**WHAT IS EXPECTED:** The output is the lines below from the one with "git clone https://github.com/bcgov/nr-fom-api.git" through the one with "## Getting Help or Reporting an Issue", both included, printed exactly and with no other line.

**DATA FOR THIS EXERCISE:**

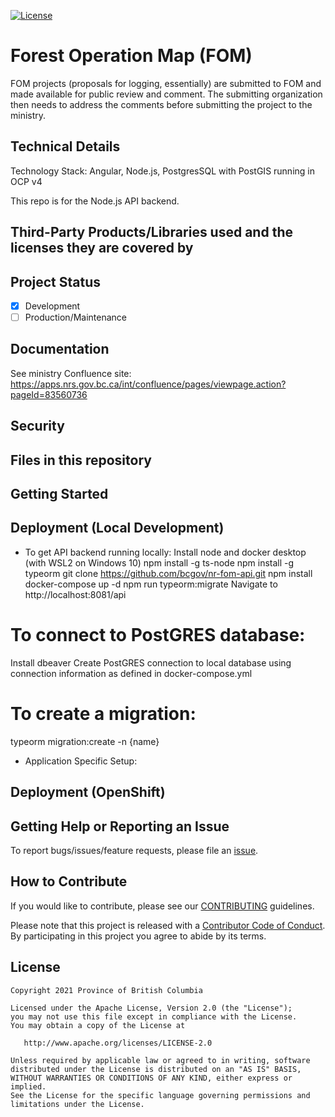 [![License](https://img.shields.io/badge/License-Apache%202.0-blue.svg)](./LICENSE)

# Forest Operation Map (FOM)
FOM projects (proposals for logging, essentially) are submitted to FOM and made available for public review and comment. The submitting organization then needs to address the comments before submitting the project to the ministry.

## Technical Details
Technology Stack: Angular, Node.js, PostgresSQL with PostGIS running in OCP v4

This repo is for the Node.js API backend.

## Third-Party Products/Libraries used and the licenses they are covered by
<!--- product/library and path to the LICENSE --->
<!--- Example: <library_name> - [![GitHub](<shield_icon_link>)](<path_to_library_LICENSE>) --->

## Project Status
- [x] Development
- [ ] Production/Maintenance

## Documentation
See ministry Confluence site: https://apps.nrs.gov.bc.ca/int/confluence/pages/viewpage.action?pageId=83560736

## Security
<!--- Authentication, Authorization, Policies, etc --->

## Files in this repository
<!--- Use Tree to generate the file structure, try `tree -I '<excluded_paths>' -d -L 3`--->

## Getting Started
<!--- setup env vars, secrets, instructions... --->

## Deployment (Local Development)
* To get API backend running locally:
Install node and docker desktop (with WSL2 on Windows 10)
npm install -g ts-node
npm install -g typeorm
git clone https://github.com/bcgov/nr-fom-api.git
npm install
docker-compose up -d
npm run typeorm:migrate
Navigate to http://localhost:8081/api

# To connect to PostGRES database:
Install dbeaver
Create PostGRES connection to local database using connection information as defined in docker-compose.yml

# To create a migration:
typeorm migration:create -n {name}


* Application Specific Setup:
<!--- instruction on setup local environment and dependencies.. --->

## Deployment (OpenShift)
<!--- Best to include details in a openshift/README.md --->

## Getting Help or Reporting an Issue
<!--- Example below, modify accordingly --->
To report bugs/issues/feature requests, please file an [issue](../../issues).


## How to Contribute
If you would like to contribute, please see our [CONTRIBUTING](./CONTRIBUTING.md) guidelines.

Please note that this project is released with a [Contributor Code of Conduct](./CODE_OF_CONDUCT.md). 
By participating in this project you agree to abide by its terms.

## License
    Copyright 2021 Province of British Columbia

    Licensed under the Apache License, Version 2.0 (the "License");
    you may not use this file except in compliance with the License.
    You may obtain a copy of the License at

       http://www.apache.org/licenses/LICENSE-2.0

    Unless required by applicable law or agreed to in writing, software
    distributed under the License is distributed on an "AS IS" BASIS,
    WITHOUT WARRANTIES OR CONDITIONS OF ANY KIND, either express or implied.
    See the License for the specific language governing permissions and
    limitations under the License.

**RESULT FOR THIS EXERCISE:**
git clone https://github.com/bcgov/nr-fom-api.git
npm install
docker-compose up -d
npm run typeorm:migrate
Navigate to http://localhost:8081/api

# To connect to PostGRES database:
Install dbeaver
Create PostGRES connection to local database using connection information as defined in docker-compose.yml

# To create a migration:
typeorm migration:create -n {name}


* Application Specific Setup:
<!--- instruction on setup local environment and dependencies.. --->

## Deployment (OpenShift)
<!--- Best to include details in a openshift/README.md --->

## Getting Help or Reporting an Issue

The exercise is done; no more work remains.